CARACAS (Reuters) - An international arbitration center has ordered Venezuela to pay British cattle company Vestey Group nearly $100 million for the nationalization of cattle ranches, pilling fresh pressure on the cash-strapped leftist government.
Venezuela's late president Hugo Chavez in 2005 sent in soldiers to seize major ranches and repopulate rural areas largely abandoned since Venezuela's oil industry took off in the 1920s.
Chavez's nationalization drive, which also included the energy and steel industries, has landed Venezuela in dozens of major arbitration disputes, many of which have come to fruition in recent years.
The latest decision by the International Centre for Settlement of Investment Disputes (ICSID) comes at a terrible time for the OPEC member, which is reeling from a tumble in oil prices.
ICSID ordered Venezuela pay $98 million plus interest, according to a copy of the award seen by Reuters. The award was not yet available on the center's website.
Specialized site Investment Arbitration Reporter first announced the award.
Venezuela has sought to annul or challenge several recent arbitration disputes.
Diego Brian Gosis, a lawyer for Venezuela, said the next steps were still being analyzed, but that the most-likely option was that Venezuela would seek to annul part or all of the award.

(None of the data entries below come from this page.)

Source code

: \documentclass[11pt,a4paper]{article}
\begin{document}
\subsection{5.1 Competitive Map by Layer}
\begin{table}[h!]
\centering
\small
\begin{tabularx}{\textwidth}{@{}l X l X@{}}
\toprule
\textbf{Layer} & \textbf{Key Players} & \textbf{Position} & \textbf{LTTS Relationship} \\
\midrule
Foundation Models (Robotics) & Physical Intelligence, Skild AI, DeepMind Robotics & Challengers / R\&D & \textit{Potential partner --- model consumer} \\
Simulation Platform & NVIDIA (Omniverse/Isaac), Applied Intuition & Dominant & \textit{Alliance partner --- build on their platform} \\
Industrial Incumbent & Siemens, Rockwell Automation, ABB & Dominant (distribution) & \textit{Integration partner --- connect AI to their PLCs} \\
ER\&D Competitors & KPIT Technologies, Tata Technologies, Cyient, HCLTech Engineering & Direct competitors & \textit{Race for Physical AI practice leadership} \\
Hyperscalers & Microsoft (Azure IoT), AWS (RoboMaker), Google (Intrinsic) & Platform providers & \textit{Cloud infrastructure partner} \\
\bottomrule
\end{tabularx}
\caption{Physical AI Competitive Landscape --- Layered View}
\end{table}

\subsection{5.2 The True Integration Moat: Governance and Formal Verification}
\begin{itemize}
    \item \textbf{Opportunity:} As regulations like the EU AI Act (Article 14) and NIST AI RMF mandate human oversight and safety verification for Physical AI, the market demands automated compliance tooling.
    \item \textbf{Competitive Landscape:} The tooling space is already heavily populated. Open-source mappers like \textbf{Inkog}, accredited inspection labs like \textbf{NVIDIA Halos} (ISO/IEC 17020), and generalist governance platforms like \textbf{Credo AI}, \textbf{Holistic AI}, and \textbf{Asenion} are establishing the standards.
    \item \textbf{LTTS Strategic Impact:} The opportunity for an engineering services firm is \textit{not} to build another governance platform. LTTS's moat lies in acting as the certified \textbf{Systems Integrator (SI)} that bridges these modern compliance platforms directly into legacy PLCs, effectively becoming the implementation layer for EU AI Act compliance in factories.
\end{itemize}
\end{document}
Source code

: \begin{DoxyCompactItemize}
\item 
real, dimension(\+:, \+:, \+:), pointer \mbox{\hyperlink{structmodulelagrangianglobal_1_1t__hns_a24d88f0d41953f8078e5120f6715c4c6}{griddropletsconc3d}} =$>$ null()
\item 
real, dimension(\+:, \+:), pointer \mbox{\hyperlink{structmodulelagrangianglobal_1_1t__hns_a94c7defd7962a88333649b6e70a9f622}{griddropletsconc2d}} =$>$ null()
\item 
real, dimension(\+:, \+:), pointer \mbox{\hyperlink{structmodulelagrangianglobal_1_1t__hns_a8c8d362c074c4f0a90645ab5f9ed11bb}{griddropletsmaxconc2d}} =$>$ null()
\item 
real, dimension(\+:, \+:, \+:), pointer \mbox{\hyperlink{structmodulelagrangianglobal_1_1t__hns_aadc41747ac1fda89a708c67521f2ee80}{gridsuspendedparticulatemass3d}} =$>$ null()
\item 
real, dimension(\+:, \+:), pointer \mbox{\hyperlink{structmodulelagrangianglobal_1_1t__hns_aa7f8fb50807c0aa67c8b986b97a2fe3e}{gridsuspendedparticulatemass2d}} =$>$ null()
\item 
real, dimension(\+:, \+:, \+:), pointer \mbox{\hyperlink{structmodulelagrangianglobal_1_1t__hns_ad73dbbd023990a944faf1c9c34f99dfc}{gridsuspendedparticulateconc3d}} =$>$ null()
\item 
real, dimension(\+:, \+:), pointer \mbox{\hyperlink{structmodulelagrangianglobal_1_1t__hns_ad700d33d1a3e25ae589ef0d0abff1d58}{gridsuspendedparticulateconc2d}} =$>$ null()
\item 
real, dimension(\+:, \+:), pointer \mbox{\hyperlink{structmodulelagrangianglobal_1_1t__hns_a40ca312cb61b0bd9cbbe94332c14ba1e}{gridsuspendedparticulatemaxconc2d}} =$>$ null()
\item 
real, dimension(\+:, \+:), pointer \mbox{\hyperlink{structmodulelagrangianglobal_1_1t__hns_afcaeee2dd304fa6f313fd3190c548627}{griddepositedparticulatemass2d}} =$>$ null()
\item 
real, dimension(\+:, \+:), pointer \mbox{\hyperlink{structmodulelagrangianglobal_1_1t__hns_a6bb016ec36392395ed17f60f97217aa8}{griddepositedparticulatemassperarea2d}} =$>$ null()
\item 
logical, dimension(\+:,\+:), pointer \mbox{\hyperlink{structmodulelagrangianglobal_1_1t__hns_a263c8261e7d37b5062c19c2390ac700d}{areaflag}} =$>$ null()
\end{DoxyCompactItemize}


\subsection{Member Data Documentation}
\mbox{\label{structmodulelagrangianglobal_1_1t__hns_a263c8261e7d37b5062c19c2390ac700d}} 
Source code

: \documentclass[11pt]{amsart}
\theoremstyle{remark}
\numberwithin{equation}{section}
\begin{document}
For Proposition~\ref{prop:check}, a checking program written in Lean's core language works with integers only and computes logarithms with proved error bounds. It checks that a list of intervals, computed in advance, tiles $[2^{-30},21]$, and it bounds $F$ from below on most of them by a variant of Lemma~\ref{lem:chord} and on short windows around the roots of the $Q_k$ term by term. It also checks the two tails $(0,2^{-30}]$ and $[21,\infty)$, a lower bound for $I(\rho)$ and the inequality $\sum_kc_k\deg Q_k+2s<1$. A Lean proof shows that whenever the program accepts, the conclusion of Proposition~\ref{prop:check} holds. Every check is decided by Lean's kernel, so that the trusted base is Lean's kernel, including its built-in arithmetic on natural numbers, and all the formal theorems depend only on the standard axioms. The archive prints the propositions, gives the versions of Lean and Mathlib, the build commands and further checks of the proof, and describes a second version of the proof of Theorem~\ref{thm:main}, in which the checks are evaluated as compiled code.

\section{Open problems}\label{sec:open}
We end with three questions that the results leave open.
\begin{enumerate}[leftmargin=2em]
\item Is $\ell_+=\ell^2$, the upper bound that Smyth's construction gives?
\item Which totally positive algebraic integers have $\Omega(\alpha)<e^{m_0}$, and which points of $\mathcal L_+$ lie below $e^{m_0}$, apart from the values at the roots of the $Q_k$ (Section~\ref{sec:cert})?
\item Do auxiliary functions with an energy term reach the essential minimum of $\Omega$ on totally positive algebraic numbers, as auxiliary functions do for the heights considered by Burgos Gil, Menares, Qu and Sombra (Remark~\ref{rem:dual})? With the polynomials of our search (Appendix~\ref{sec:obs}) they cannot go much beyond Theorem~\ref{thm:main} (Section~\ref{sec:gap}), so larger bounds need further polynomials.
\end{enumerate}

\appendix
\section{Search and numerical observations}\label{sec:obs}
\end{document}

Vestey Group, a meat products company owned by Britain's Vestey family, began operations in Venezuela at the start of the 20th century.
Chavez handed a thousand farmers the vast nationalized cattle land, though many who came hoping to grow arable crops found their harvest wiped out by flooding. Critics of Chavez's drive to break up big ranches say most of them are in swampy plains only suitable for cattle raising.